CASE STUDY
Calming the Waters
How full and frank disclosure amid the crisis soothed
investors’ nerves: a lesson in transparency.
BY JAMES MALLOZZI
he steep drop in the markets last year ended “business as usual” for financial services
companies. Among other things, longstanding relationships between fixed-income, stable-value clients and their providers became
strained by detailed, probing questions about
the assets supporting guaranteed products.
That meant the curtain also fell on the “everything is
fine” era of financial disclosure to retirement plan sponsors.
Nearly every financial institution faced the same problem of
effectively communicating complex and detailed financial
data to clients who demanded to know exactly where they
stood.
For years, disclosure by insurers managing conservative,
fixed-income accounts for retirement plans essentially entailed announcing the new guaranteed interest rate along
with a reassuring message about the company’s financial
strength and stability, underscored by ratings agencies and
tons of dense financial data.

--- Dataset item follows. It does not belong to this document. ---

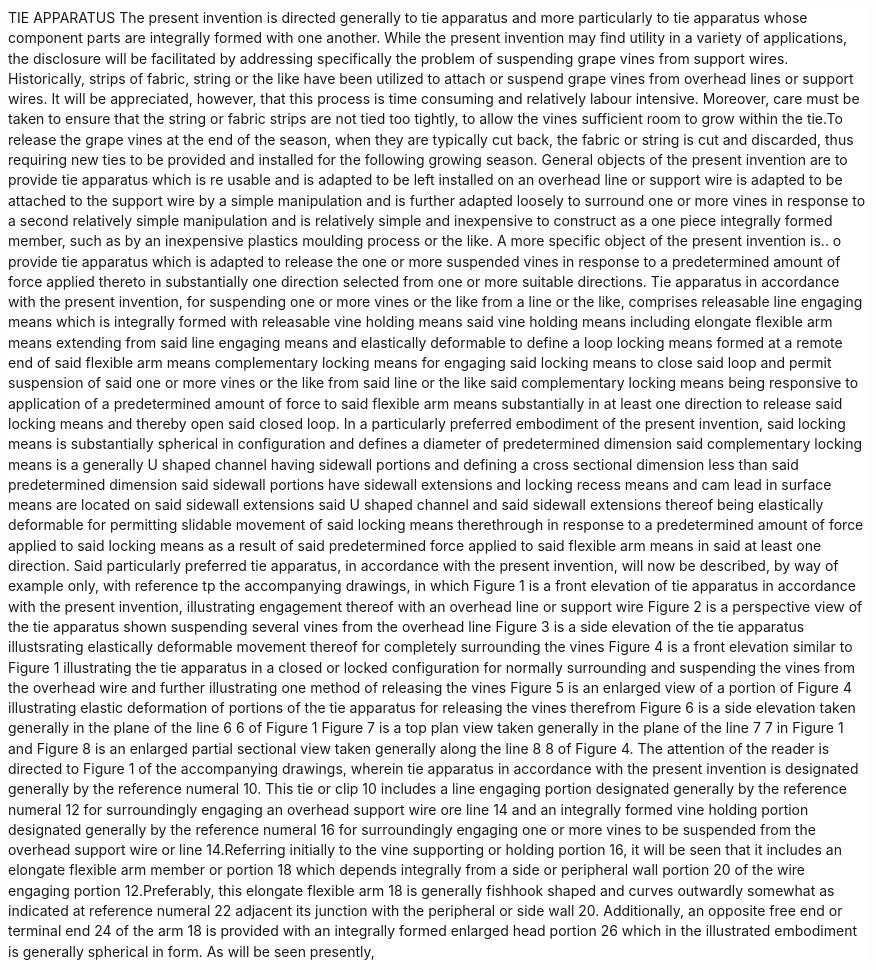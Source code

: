 TIE APPARATUS The present invention is directed generally to tie apparatus and more particularly to tie apparatus whose component parts are integrally formed with one another. While the present invention may find utility in a variety of applications, the disclosure will be facilitated by addressing specifically the problem of suspending grape vines from support wires. Historically, strips of fabric, string or the like have been utilized to attach or suspend grape vines from overhead lines or support wires. It will be appreciated, however, that this process is time consuming and relatively labour intensive. Moreover, care must be taken to ensure that the string or fabric strips are not tied too tightly, to allow the vines sufficient room to grow within the tie.To release the grape vines at the end of the season, when they are typically cut back, the fabric or string is cut and discarded, thus requiring new ties to be provided and installed for the following growing season. General objects of the present invention are to provide tie apparatus which is re usable and is adapted to be left installed on an overhead line or support wire is adapted to be attached to the support wire by a simple manipulation and is further adapted loosely to surround one or more vines in response to a second relatively simple manipulation and is relatively simple and inexpensive to construct as a one piece integrally formed member, such as by an inexpensive plastics moulding process or the like. A more specific object of the present invention is.. o provide tie apparatus which is adapted to release the one or more suspended vines in response to a predetermined amount of force applied thereto in substantially one direction selected from one or more suitable directions. Tie apparatus in accordance with the present invention, for suspending one or more vines or the like from a line or the like, comprises releasable line engaging means which is integrally formed with releasable vine holding means said vine holding means including elongate flexible arm means extending from said line engaging means and elastically deformable to define a loop locking means formed at a remote end of said flexible arm means complementary locking means for engaging said locking means to close said loop and permit suspension of said one or more vines or the like from said line or the like said complementary locking means being responsive to application of a predetermined amount of force to said flexible arm means substantially in at least one direction to release said locking means and thereby open said closed loop. In a particularly preferred embodiment of the present invention, said locking means is substantially spherical in configuration and defines a diameter of predetermined dimension said complementary locking means is a generally U shaped channel having sidewall portions and defining a cross sectional dimension less than said predetermined dimension said sidewall portions have sidewall extensions and locking recess means and cam lead in surface means are located on said sidewall extensions said U shaped channel and said sidewall extensions thereof being elastically deformable for permitting slidable movement of said locking means therethrough in response to a predetermined amount of force applied to said locking means as a result of said predetermined force applied to said flexible arm means in said at least one direction. Said particularly preferred tie apparatus, in accordance with the present invention, will now be described, by way of example only, with reference tp the accompanying drawings, in which Figure 1 is a front elevation of tie apparatus in accordance with the present invention, illustrating engagement thereof with an overhead line or support wire Figure 2 is a perspective view of the tie apparatus shown suspending several vines from the overhead line Figure 3 is a side elevation of the tie apparatus illustsrating elastically deformable movement thereof for completely surrounding the vines Figure 4 is a front elevation similar to Figure 1 illustrating the tie apparatus in a closed or locked configuration for normally surrounding and suspending the vines from the overhead wire and further illustrating one method of releasing the vines Figure 5 is an enlarged view of a portion of Figure 4 illustrating elastic deformation of portions of the tie apparatus for releasing the vines therefrom Figure 6 is a side elevation taken generally in the plane of the line 6 6 of Figure 1 Figure 7 is a top plan view taken generally in the plane of the line 7 7 in Figure 1 and Figure 8 is an enlarged partial sectional view taken generally along the line 8 8 of Figure 4. The attention of the reader is directed to Figure 1 of the accompanying drawings, wherein tie apparatus in accordance with the present invention is designated generally by the reference numeral 10. This tie or clip 10 includes a line engaging portion designated generally by the reference numeral 12 for surroundingly engaging an overhead support wire ore line 14 and an integrally formed vine holding portion designated generally by the reference numeral 16 for surroundingly engaging one or more vines to be suspended from the overhead support wire or line 14.Referring initially to the vine supporting or holding portion 16, it will be seen that it includes an elongate flexible arm member or portion 18 which depends integrally from a side or peripheral wall portion 20 of the wire engaging portion 12.Preferably, this elongate flexible arm 18 is generally fishhook shaped and curves outwardly somewhat as indicated at reference numeral 22 adjacent its junction with the peripheral or side wall 20. Additionally, an opposite free end or terminal end 24 of the arm 18 is provided with an integrally formed enlarged head portion 26 which in the illustrated embodiment is generally spherical in form. As will be seen presently,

Prudential, for example, filed
annual listings of the assets in its general accounts, which
support its stable-value products. But the information was
unavailable until well after year-end and not updated for another full year. The sheer volume of undigested data – as
many as 20,000 separate portfolio holdings in some cases –
was simply overwhelming to clients.
At the core is the connection between institutional retire-ment-plan clients and their stable-value provider, a relationship of trust based on a proven track record and expertise.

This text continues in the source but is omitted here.